Wem gehört die Stadt? (14. Juni)

, von Ekkehart Schmidt

Debatte: Finanziarisierung im Wohnungsmarkt (14. Juni)

Luxemburg ist eine der wenigen europäischen Städte, in der sich das Phänomen der "Gentrifikation" in besonders krasser Weise zeigt: Es werden ganze Viertel und Strassenzüge mit alter, erhaltenswerter, auch identitätsstiftender Bausubstanz abgerissen, um Bürogebäude und teure Appartmenthäuser zu errichten. Ohne nennenswerten Widerstand. Es fragt sich, ob es sich dabei um individuelle Bauprojekte handelt, die nur ein Thema für die Stadtplanung sind, oder ob sich dahinter - wie bereits in vielen anderen Ländern - ein übergeordnetes ökonomisches Phänomen verbirgt, das mit Rendite-Interessen der globalen Finanzwirtschaft verbunden ist.

Gemeinsam mit der Initiative "Luxemburg under destruction", dem Mieterschutz Luxemburg, der Initiative "Stoppt de Bagger" und Déi Lenk debattieren wir am 14. Juni mit Prof. Manuel Aalbers (Universität Leuven, Foto) und Antoine Paccoud (LISER) das Thema "Finanziarisierung im Immobiliensektor". Manuel Aalbers forscht seit Jahren zu dem Thema (siehe seine Publikation "The Financialization of Housing: A political economy approach").

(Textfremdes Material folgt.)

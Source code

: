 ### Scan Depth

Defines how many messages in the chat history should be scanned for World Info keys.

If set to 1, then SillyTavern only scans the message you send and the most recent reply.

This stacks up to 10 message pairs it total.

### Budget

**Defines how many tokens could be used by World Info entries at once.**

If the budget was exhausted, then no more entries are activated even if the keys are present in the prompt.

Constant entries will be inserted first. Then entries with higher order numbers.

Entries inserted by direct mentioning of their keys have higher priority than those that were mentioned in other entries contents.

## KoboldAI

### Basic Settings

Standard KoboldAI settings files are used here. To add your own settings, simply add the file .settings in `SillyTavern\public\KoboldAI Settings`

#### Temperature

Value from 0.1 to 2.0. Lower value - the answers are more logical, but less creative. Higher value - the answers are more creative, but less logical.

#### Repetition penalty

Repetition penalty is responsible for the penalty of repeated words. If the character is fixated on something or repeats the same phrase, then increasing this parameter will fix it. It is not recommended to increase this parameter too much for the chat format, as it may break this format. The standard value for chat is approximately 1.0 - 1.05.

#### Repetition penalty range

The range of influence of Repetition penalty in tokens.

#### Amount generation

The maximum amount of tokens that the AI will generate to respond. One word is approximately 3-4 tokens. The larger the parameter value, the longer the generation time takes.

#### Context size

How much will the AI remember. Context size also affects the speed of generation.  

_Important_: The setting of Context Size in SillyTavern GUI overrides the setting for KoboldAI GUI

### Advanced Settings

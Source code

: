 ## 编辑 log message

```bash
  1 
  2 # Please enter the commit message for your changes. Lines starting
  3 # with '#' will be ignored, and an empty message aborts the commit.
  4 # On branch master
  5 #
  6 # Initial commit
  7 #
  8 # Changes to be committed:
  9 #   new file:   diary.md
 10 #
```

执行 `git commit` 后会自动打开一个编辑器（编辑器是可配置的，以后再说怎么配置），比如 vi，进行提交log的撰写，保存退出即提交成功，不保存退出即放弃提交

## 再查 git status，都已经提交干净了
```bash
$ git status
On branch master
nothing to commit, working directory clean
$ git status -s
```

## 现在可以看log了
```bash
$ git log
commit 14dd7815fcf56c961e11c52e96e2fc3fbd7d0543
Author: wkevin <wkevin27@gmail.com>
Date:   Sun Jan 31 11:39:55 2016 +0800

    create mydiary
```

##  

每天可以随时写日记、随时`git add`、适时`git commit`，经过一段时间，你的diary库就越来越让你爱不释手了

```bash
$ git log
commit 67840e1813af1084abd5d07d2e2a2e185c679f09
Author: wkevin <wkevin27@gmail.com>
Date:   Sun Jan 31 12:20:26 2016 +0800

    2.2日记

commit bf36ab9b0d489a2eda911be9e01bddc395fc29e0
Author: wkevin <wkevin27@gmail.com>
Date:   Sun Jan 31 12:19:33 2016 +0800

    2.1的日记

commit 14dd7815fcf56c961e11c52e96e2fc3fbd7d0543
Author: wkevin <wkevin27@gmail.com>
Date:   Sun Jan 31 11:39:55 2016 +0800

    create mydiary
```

Der Begriff "Finanziarisierung" bezeichnet Prozesse gesellschaftlichen Wandels, die sich aufgrund der zunehmenden Bedeutung der Kredit- und Kapitalmärkte auch auf Sphären jenseits des Finanzsystems erstrecken. Mit Blick auf den Wohnungsmarkt bezeichnet man das Phänomen, dass Wohnen als Mittel für Investitionen und Wohlstand und nicht als soziales Gut und Menschenrecht gesehen wird, als Finanziarisierung im Immobiliensektor. Konkret geht es um den "Verwertungsdruck", dem luxemburgische Haus- und Grundstückseigentümer ausgesetzt sind, sowie die Folgen: Abriss erhaltenswerter Häuser für Neubauten, die kaum eine Lösung für das Problem fehlenden erschwinglichen Wohnraums bieten - im Gegenteil.

Freilich sind die Verkäufer nicht bemitleidenswerte Opfer dieses Drucks, sondern profitieren davon. Dieser Logik geopfert wird eher das architektonische Erbe, ja sogar die historisch gewachsene Identität des städtische Raums. Die Initiative "Luxembourg under destruction" versucht, nun schon mit einer zweiten Petition, zu der sie am 3. Mai in der Chambre des députés zu einem Hearing zu der Forderung zugelassen wurde, generell alle Häuser, die vor 1957 errichtet wurden, unter Schutz zu stellen. Bei dem Hearing betonten Karin Waringo und Lilith Kreiss von "Archtects for Future" auch, dass Denkmalschutz auch Klimaschutz ist.

Heute kaufen Investmentfonds und Banken weltweit ganze Stadtteile auf und treiben dabei mit Unterstützung (bzw. fehlender Regulierungen) nationaler und europäischer Institutionen spekulative Investitionen voran: Wohnraum wird zum "asset". Dies verschärft das Problem fehlenden bezahlbaren Wohnraums. Bei der Veranstaltung am 14. Juni wird uns Manuel Aalbers die Wechselbeziehungen zwischen

Kapitalmarkt und Wohnungswesen erläutern, indem er beide Sphären in einem Begriff zusammengefasst betrachtet: Die Finanzialisierung des Wohnens (siehe dazu ein Interview mit ihm).

Ziel des Abends ist es, zu verstehen, inwiefern diese Prozesse auch in Luxemburg wirken oder ob bislang "lediglich" hiesige Finanzmarktakteure anderweitig tätig sind, zum Beispiel in London oder Berlin.

Antoine Pacoud vom LISER, der derzeit an einer Studie über das Profil der Investoren arbeitet, wird anschliessend einen Beitrag zur Situation in Luxemburg einbringen. Es folgt eine Diskussion mit Beteiligung des Publikums.

Die Veranstaltung findet am 14. Juni um 18.30 Uhr im Sang a Klang statt (1 Rue des Trois-Glands, Paffendal, Luxembourg). Manuel Aalbers referiert in Englisch, die Debatte werden wir in Französisch führen. Der Eintritt ist frei.

Die Fotos zeigen Häuserabrisse und Entkernungen in der Avenue de la gare, der rue Adolphe Fischer und am Dernier Sol im luxemburgischen Bahnhofsviertel 2023.